Chapter 30

You know how I told you that I was always the silent kid. It used to bug me alot in the past because it made me feel that I couldn't make friends because of it and that I felt like I was unlikeable. I thought that people just beared me and never really genuinely liked me. I was just a ghost that was rarely seen in any photographs and I definitely thought that people were annoyed by me. I was so scared that I won't find any friends and would be left all alone. Maybe that's why I started to act loud and fun even if it meant downing my social battery. I started being too available for anyone. Didn't matter what time or place or situation it was, if they wanted me then I would be there. I did so much for people who didn't even try to give me the bare minimum. Even after all that effort I still felt very lonely. I didn't know why and I kept sinking in the deep pit of self doubt.

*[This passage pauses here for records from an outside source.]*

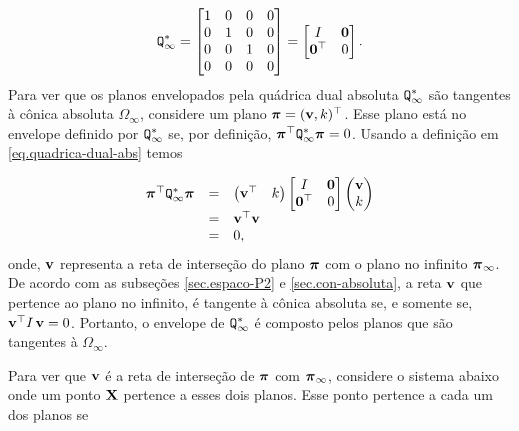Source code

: \begin{equation}\label{eq.quadrica-dual-abs}
{\tt Q}^*_\infty=
\begin{bmatrix}
1&0&0&0\\
0&1&0&0\\
0&0&1&0\\
0&0&0&0
\end{bmatrix}=
\begin{bmatrix}
I&{\bf 0}\\
{\bf 0}^\top&0
\end{bmatrix}.
\end{equation}
Para ver que os planos envelopados pela quádrica dual absoluta ${\tt Q}^*_\infty$ são tangentes à cônica absoluta $\Omega_\infty$, considere um plano $\boldsymbol{\pi}=({\bf v}, k)^\top$. Esse plano está no envelope definido por ${\tt Q}^*_\infty$ se, por definição, $\boldsymbol{\pi}^\top {\tt Q}^*_\infty\boldsymbol{\pi}=0$. Usando a definição em \ref{eq.quadrica-dual-abs} temos

\begin{equation*}
\begin{array}{rcl}
\boldsymbol{\pi}^\top {\tt Q}^*_\infty\boldsymbol{\pi}&=&
\begin{pmatrix}
{\bf v}^\top&k
\end{pmatrix}
\begin{bmatrix}
I&{\bf 0}\\
{\bf 0}^\top&0
\end{bmatrix}
\begin{pmatrix}
{\bf v}\\
k
\end{pmatrix}\\
&=&{\bf v}^\top {\bf v}\\
&=&0,
\end{array}
\end{equation*}
onde, ${\bf v}$ representa a reta de interseção do plano $\boldsymbol{\pi}$ com o plano no infinito $\boldsymbol{\pi}_\infty$. De acordo com as subseções \ref{sec.espaco-P2} e \ref{sec.con-absoluta}, a reta ${\bf v}$ que pertence ao plano no infinito, é tangente à cônica absoluta se, e somente se, ${\bf v}^\top I\,{\bf v}=0$. Portanto, o envelope de ${\tt Q}^*_\infty$ é composto pelos planos que são tangentes à $\Omega_\infty$. 

Para ver que ${\bf v}$ é a reta de interseção de $\boldsymbol{\pi}$ com $\boldsymbol{\pi}_\infty$, considere o sistema abaixo onde um ponto $\mathbf{X}$ pertence a esses dois planos. Esse ponto pertence a cada um dos planos se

But things really changed for me after that three months training. Things were tough but it made me realize stuff. I barely talked with anyone and even thought that I could stay all by myself. It became a habit and I stopped seeking validation of others. Even if I was the quietest girl in the dorm people still talked about me. But this time they were appreciating me for how independent I seemed. People were attracted to my nonchalant attitude and all of them would try to talk to me. They truly found me interesting and would talk to me about how cool I was. They were in awe of how both lazy and efficient I was. Yes they considered me lazy because whenever we got free time I would always be laying on my bed and hardly moved. But they were utterly surprised when I would get ready in the span of 3-4 minutes while they were still busy applying sunscreen or brushing their teeth. They appreciated me for my honesty. They loved how random I was.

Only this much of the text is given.